#### What to do:
The answer must consist only of the lines in the records below from the line with "Note: Recommend multi-user" to the line with "- **uID** The", both included, copied word for word with every picture left out.

------ Listed entries

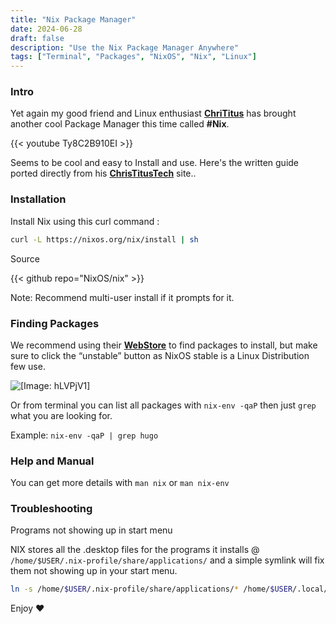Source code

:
 ```yaml
---
title: "Nix Package Manager"
date: 2024-06-28
draft: false
description: "Use the Nix Package Manager Anywhere"
tags: ["Terminal", "Packages", "NixOS", "Nix", "Linux"]
---
```

### Intro

Yet again my good friend and Linux enthusiast [**ChriTitus**](https://twitter.com/christitustech/) has brought another cool Package Manager this time called **#Nix**.

{{< youtube Ty8C2B910EI >}}

Seems to be cool and easy to Install and use. Here's the written guide ported directly from his [**ChrisTitusTech**](https://christitus.com/nix-package-manager/) site..

### Installation

Install Nix using this curl command :

```Bash
curl -L https://nixos.org/nix/install | sh
```

Source

{{< github repo="NixOS/nix" >}}

Note: Recommend multi-user install if it prompts for it.

### Finding Packages

We recommend using their [**WebStore**](https://search.nixos.org/packages) to find packages to install, but make sure to click the “unstable” button as NixOS stable is a Linux Distribution few use.

![[Image: hLVPjV1]](https://i.imgur.com/hLVPjV1.png)

Or from terminal you can list all packages with `nix-env -qaP` then just `grep` what you are looking for.

Example: `nix-env -qaP | grep hugo`

### Help and Manual

You can get more details with `man nix` or `man nix-env`

### Troubleshooting

Programs not showing up in start menu

NIX stores all the .desktop files for the programs it installs @ `/home/$USER/.nix-profile/share/applications/` and a simple symlink will fix them not showing up in your start menu.

```Bash
ln -s /home/$USER/.nix-profile/share/applications/* /home/$USER/.local/share/applications/
```

Enjoy :heart:


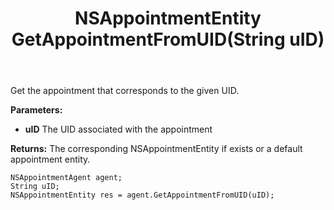 ﻿---
uid: crmscript_ref_NSAppointmentAgent_GetAppointmentFromUID
title: NSAppointmentEntity GetAppointmentFromUID(String uID)
intellisense: NSAppointmentAgent.GetAppointmentFromUID
keywords: NSAppointmentAgent, GetAppointmentFromUID
so.topic: reference
---

Get the appointment that corresponds to the given UID.

**Parameters:**
 - **uID** The UID associated with the appointment

**Returns:** The corresponding NSAppointmentEntity if exists or a default appointment entity.

```crmscript
NSAppointmentAgent agent;
String uID;
NSAppointmentEntity res = agent.GetAppointmentFromUID(uID);
```

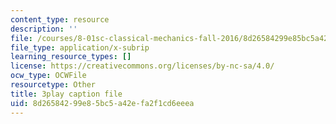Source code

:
 ```yaml
---
content_type: resource
description: ''
file: /courses/8-01sc-classical-mechanics-fall-2016/8d26584299e85bc5a42efa2f1cd6eeea_ayIgWaBE0aw.vtt
file_type: application/x-subrip
learning_resource_types: []
license: https://creativecommons.org/licenses/by-nc-sa/4.0/
ocw_type: OCWFile
resourcetype: Other
title: 3play caption file
uid: 8d265842-99e8-5bc5-a42e-fa2f1cd6eeea
---
```

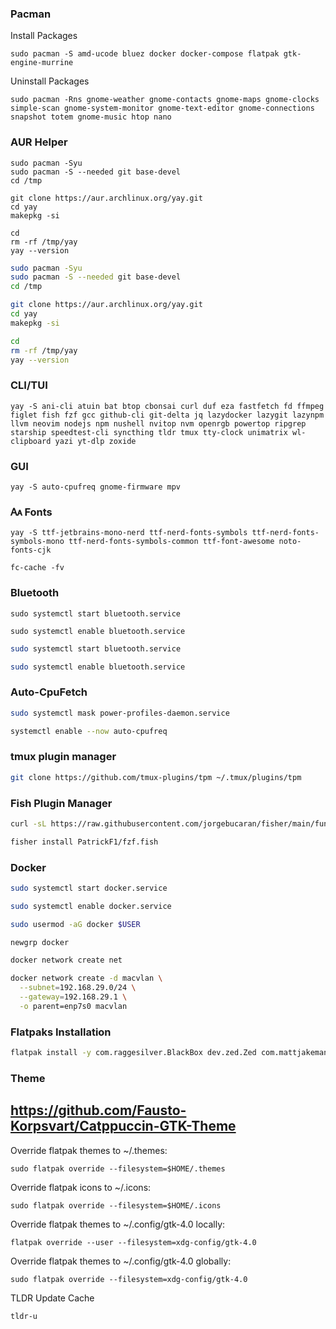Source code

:
### Pacman

Install Packages

	sudo pacman -S amd-ucode bluez docker docker-compose flatpak gtk-engine-murrine

Uninstall Packages

	sudo pacman -Rns gnome-weather gnome-contacts gnome-maps gnome-clocks simple-scan gnome-system-monitor gnome-text-editor gnome-connections snapshot totem gnome-music htop nano

### AUR Helper

	sudo pacman -Syu
	sudo pacman -S --needed git base-devel
	cd /tmp
	
	git clone https://aur.archlinux.org/yay.git
	cd yay
	makepkg -si
	
	cd
	rm -rf /tmp/yay
	yay --version

```sh
sudo pacman -Syu
sudo pacman -S --needed git base-devel
cd /tmp

git clone https://aur.archlinux.org/yay.git
cd yay
makepkg -si

cd
rm -rf /tmp/yay
yay --version
```

### CLI/TUI

	yay -S ani-cli atuin bat btop cbonsai curl duf eza fastfetch fd ffmpeg figlet fish fzf gcc github-cli git-delta jq lazydocker lazygit lazynpm llvm neovim nodejs npm nushell nvitop nvm openrgb powertop ripgrep starship speedtest-cli syncthing tldr tmux tty-clock unimatrix wl-clipboard yazi yt-dlp zoxide 

### GUI

	yay -S auto-cpufreq gnome-firmware mpv

### 🗛 Fonts

	yay -S ttf-jetbrains-mono-nerd ttf-nerd-fonts-symbols ttf-nerd-fonts-symbols-mono ttf-nerd-fonts-symbols-common ttf-font-awesome noto-fonts-cjk

	fc-cache -fv

### Bluetooth

	sudo systemctl start bluetooth.service

	sudo systemctl enable bluetooth.service

```sh
sudo systemctl start bluetooth.service
```

```sh
sudo systemctl enable bluetooth.service
```

### Auto-CpuFetch

```sh
sudo systemctl mask power-profiles-daemon.service
```

```sh
systemctl enable --now auto-cpufreq
```

### tmux plugin manager

```sh
git clone https://github.com/tmux-plugins/tpm ~/.tmux/plugins/tpm
```

### Fish Plugin Manager

```sh
curl -sL https://raw.githubusercontent.com/jorgebucaran/fisher/main/functions/fisher.fish | source && fisher install jorgebucaran/fisher
```

```sh
fisher install PatrickF1/fzf.fish
```

### Docker

```sh
sudo systemctl start docker.service
```

```sh
sudo systemctl enable docker.service
```

```sh
sudo usermod -aG docker $USER
```

```sh
newgrp docker
```

```sh
docker network create net
```

```sh
docker network create -d macvlan \
  --subnet=192.168.29.0/24 \
  --gateway=192.168.29.1 \
  -o parent=enp7s0 macvlan
```

### Flatpaks Installation

```sh
flatpak install -y com.raggesilver.BlackBox dev.zed.Zed com.mattjakeman.ExtensionManager org.gnome.gitlab.YaLTeR.Identity com.belmoussaoui.Decoder dev.geopjr.Archives com.github.huluti.Curtail io.gitlab.theevilskeleton.Upscaler com.belmoussaoui.Authenticator io.gitlab.adhami3310.Impression dev.geopjr.Collision io.github.flattool.Warehouse io.github.realmazharhussain.GdmSettings io.github.fizzyizzy05.binary dev.bragefuglseth.Keypunch io.github.tfuxu.Halftone org.gnome.World.PikaBackup io.github.fkinoshita.Telegraph com.github.ADBeveridge.Raider com.github.tchx84.Flatseal com.github.neithern.g4music io.missioncenter.MissionCenter com.github.tenderowl.frog io.github.zaedus.spider io.github.vikdevelop.SaveDesktop com.hunterwittenborn.Celeste org.nickvision.tubeconverter org.upscayl.Upscayl cafe.avery.Delfin com.usebottles.bottles com.ranfdev.Notify com.belmoussaoui.Obfuscate io.github.lainsce.Countdown io.github.celluloid_player.Celluloid org.mozilla.Thunderbird org.gnome.Papers org.gnome.World.Secrets net.codelogistics.webapps org.gnome.Fractal md.obsidian.Obsidian io.gitlab.adhami3310.Footage
```

### Theme

## https://github.com/Fausto-Korpsvart/Catppuccin-GTK-Theme

Override flatpak themes to ~/.themes:

    sudo flatpak override --filesystem=$HOME/.themes

Override flatpak icons to ~/.icons:

    sudo flatpak override --filesystem=$HOME/.icons

Override flatpak themes to ~/.config/gtk-4.0 locally:

    flatpak override --user --filesystem=xdg-config/gtk-4.0

Override flatpak themes to ~/.config/gtk-4.0 globally:

    sudo flatpak override --filesystem=xdg-config/gtk-4.0


TLDR Update Cache

	tldr-u

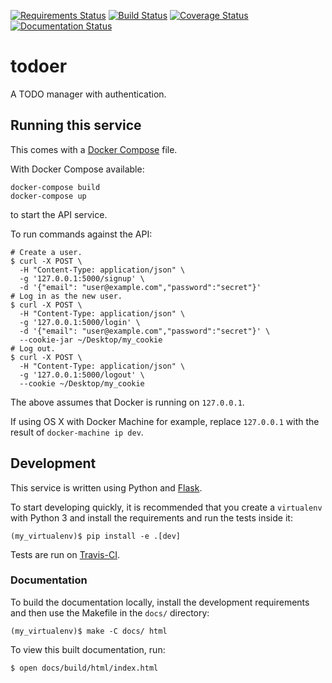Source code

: [![Requirements Status](https://requires.io/github/adamtheturtle/todo/requirements.svg?branch=master)](https://requires.io/github/adamtheturtle/todo/requirements/?branch=master)
[![Build Status](https://travis-ci.org/adamtheturtle/todo.svg?branch=master)](https://travis-ci.org/adamtheturtle/todo)
[![Coverage Status](https://coveralls.io/repos/adamtheturtle/todo/badge.svg?branch=master&service=github)](https://coveralls.io/github/adamtheturtle/todo?branch=master)
[![Documentation Status](https://readthedocs.org/projects/todoer/badge/?version=latest)](http://todoer.readthedocs.org/en/latest/?badge=latest)


# todoer

A TODO manager with authentication.

## Running this service

This comes with a [Docker Compose](https://docs.docker.com/compose/) file.

With Docker Compose available:

```
docker-compose build
docker-compose up
```

to start the API service.

To run commands against the API:

  ```
  # Create a user.
  $ curl -X POST \
    -H "Content-Type: application/json" \
    -g '127.0.0.1:5000/signup' \
    -d '{"email": "user@example.com","password":"secret"}'
  # Log in as the new user.
  $ curl -X POST \
    -H "Content-Type: application/json" \
    -g '127.0.0.1:5000/login' \
    -d '{"email": "user@example.com","password":"secret"}' \
    --cookie-jar ~/Desktop/my_cookie
  # Log out.
  $ curl -X POST \
    -H "Content-Type: application/json" \
    -g '127.0.0.1:5000/logout' \
    --cookie ~/Desktop/my_cookie
  ```

The above assumes that Docker is running on `127.0.0.1`.

If using OS X with Docker Machine for example,
replace `127.0.0.1` with the result of `docker-machine ip dev`.

## Development

This service is written using Python and [Flask](http://flask.pocoo.org).

To start developing quickly, it is recommended that you create a `virtualenv` with Python 3 and install the requirements and run the tests inside it:

```
(my_virtualenv)$ pip install -e .[dev]
```

Tests are run on [Travis-CI](https://travis-ci.org/adamtheturtle/todo).


### Documentation

To build the documentation locally, install the development requirements and then use the Makefile in the `docs/` directory:

```
(my_virtualenv)$ make -C docs/ html
```

To view this built documentation, run:

```
$ open docs/build/html/index.html
```
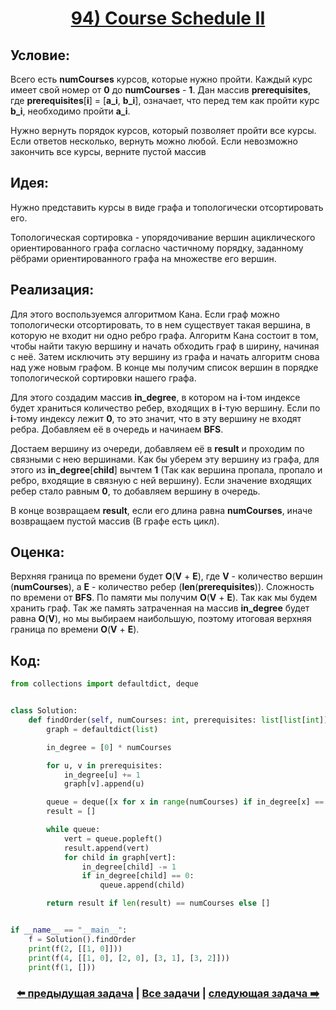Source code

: <div align='center'>
<h1><a href='https://leetcode.com/problems/course-schedule-ii/description/'><strong>94) Course Schedule II</strong></a></h1>
</div>

## **Условие:**

Всего есть **numCourses** курсов, которые нужно пройти. Каждый курс имеет свой номер от **0** до **numCourses** - **1**. Дан массив **prerequisites**, где **prerequisites**[**i**] = [**a_i**, **b_i**], означает, что перед тем как пройти курс **b_i**, необходимо пройти **a_i**.

Нужно вернуть порядок курсов, который позволяет пройти все курсы. Если ответов несколько, вернуть можно любой. Если невозможно закончить все курсы, верните пустой массив

## **Идея:**

Нужно представить курсы в виде графа и топологически отсортировать его.

Топологическая сортировка - упорядочивание вершин ациклического ориентированного графа согласно частичному порядку, заданному рёбрами ориентированного графа на множестве его вершин.

## **Реализация:**

Для этого воспользуемся алгоритмом Кана. Если граф можно топологически отсортировать, то в нем существует такая вершина, в которую не входит ни одно ребро графа. Алгоритм Кана состоит в том, чтобы найти такую вершину и начать обходить граф в ширину, начиная с неё. Затем исключить эту вершину из графа и начать алгоритм снова над уже новым графом. В конце мы получим список вершин в порядке топологической сортировки нашего графа.

Для этого создадим массив **in_degree**, в котором на **i**-том индексе будет храниться количество ребер, входящих в **i**-тую вершину. Если по **i**-тому индексу лежит **0**, то это значит, что в эту вершину не входят ребра. Добавляем её в очередь и начинаем **BFS**.

Достаем вершину из очереди, добавляем её в **result** и проходим по связными с нею вершинами. Как бы уберем эту вершину из графа, для этого из **in_degree**[**child**] вычтем **1** (Так как вершина пропала, пропало и ребро, входящие в связную с ней вершину). Если значение входящих ребер стало равным **0**, то добавляем вершину в очередь.

В конце возвращаем **result**, если его длина равна **numCourses**, иначе возвращаем пустой массив (В графе есть цикл).



## **Оценка:**

Верхняя граница по времени будет **O**(**V** + **E**), где **V** - количество вершин (**numCourses**), а **E** - количество ребер (**len**(**prerequisites**)). Сложность по времени от **BFS**. По памяти мы получим **O**(**V** + **E**). Так как мы будем хранить граф. Так же память затраченная на массив **in_degree** будет равна **O**(**V**), но мы выбираем наибольшую, поэтому итоговая верхняя граница по времени **O**(**V** + **E**).

## Код:
```python
from collections import defaultdict, deque


class Solution:
    def findOrder(self, numCourses: int, prerequisites: list[list[int]]) -> list[int]:
        graph = defaultdict(list)

        in_degree = [0] * numCourses

        for u, v in prerequisites:
            in_degree[u] += 1
            graph[v].append(u)

        queue = deque([x for x in range(numCourses) if in_degree[x] == 0])
        result = []

        while queue:
            vert = queue.popleft()
            result.append(vert)
            for child in graph[vert]:
                in_degree[child] -= 1
                if in_degree[child] == 0:
                    queue.append(child)

        return result if len(result) == numCourses else []


if __name__ == "__main__":
    f = Solution().findOrder
    print(f(2, [[1, 0]]))
    print(f(4, [[1, 0], [2, 0], [3, 1], [3, 2]]))
    print(f(1, []))

```

<div align='center'><h3><a href='https://github.com/TAskMAster339/PythonAlgorithms/tree/main/93.Course%20Schedule'>⬅️ предыдущая задача</a>&nbsp;|&nbsp;<a href='https://github.com/TAskMAster339/PythonAlgorithms/tree/main/README.md'>Все задачи</a>&nbsp;|&nbsp;<a href='https://github.com/TAskMAster339/PythonAlgorithms/tree/main/95.Snakes%20and%20Ladders'>следующая задача ➡️</a></h3></div>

------------

#### Your solution:
Note: Recommend multi-user install if it prompts for it.

### Finding Packages

We recommend using their [**WebStore**](https://search.nixos.org/packages) to find packages to install, but make sure to click the “unstable” button as NixOS stable is a Linux Distribution few use.

![[Image: hLVPjV1]](https://i.imgur.com/hLVPjV1.png)

Or from terminal you can list all packages with `nix-env -qaP` then just `grep` what you are looking for.

Example: `nix-env -qaP | grep hugo`

### Help and Manual

You can get more details with `man nix` or `man nix-env`

### Troubleshooting

Programs not showing up in start menu

NIX stores all the .desktop files for the programs it installs @ `/home/$USER/.nix-profile/share/applications/` and a simple symlink will fix them not showing up in your start menu.

```Bash
ln -s /home/$USER/.nix-profile/share/applications/* /home/$USER/.local/share/applications/
```

Enjoy :heart:


 ﻿---
uid: crmscript_ref_NSAppointmentAgent_GetAppointmentFromUID
title: NSAppointmentEntity GetAppointmentFromUID(String uID)
intellisense: NSAppointmentAgent.GetAppointmentFromUID
keywords: NSAppointmentAgent, GetAppointmentFromUID
so.topic: reference
---

Get the appointment that corresponds to the given UID.

**Parameters:**
 - **uID** The UID associated with the appointment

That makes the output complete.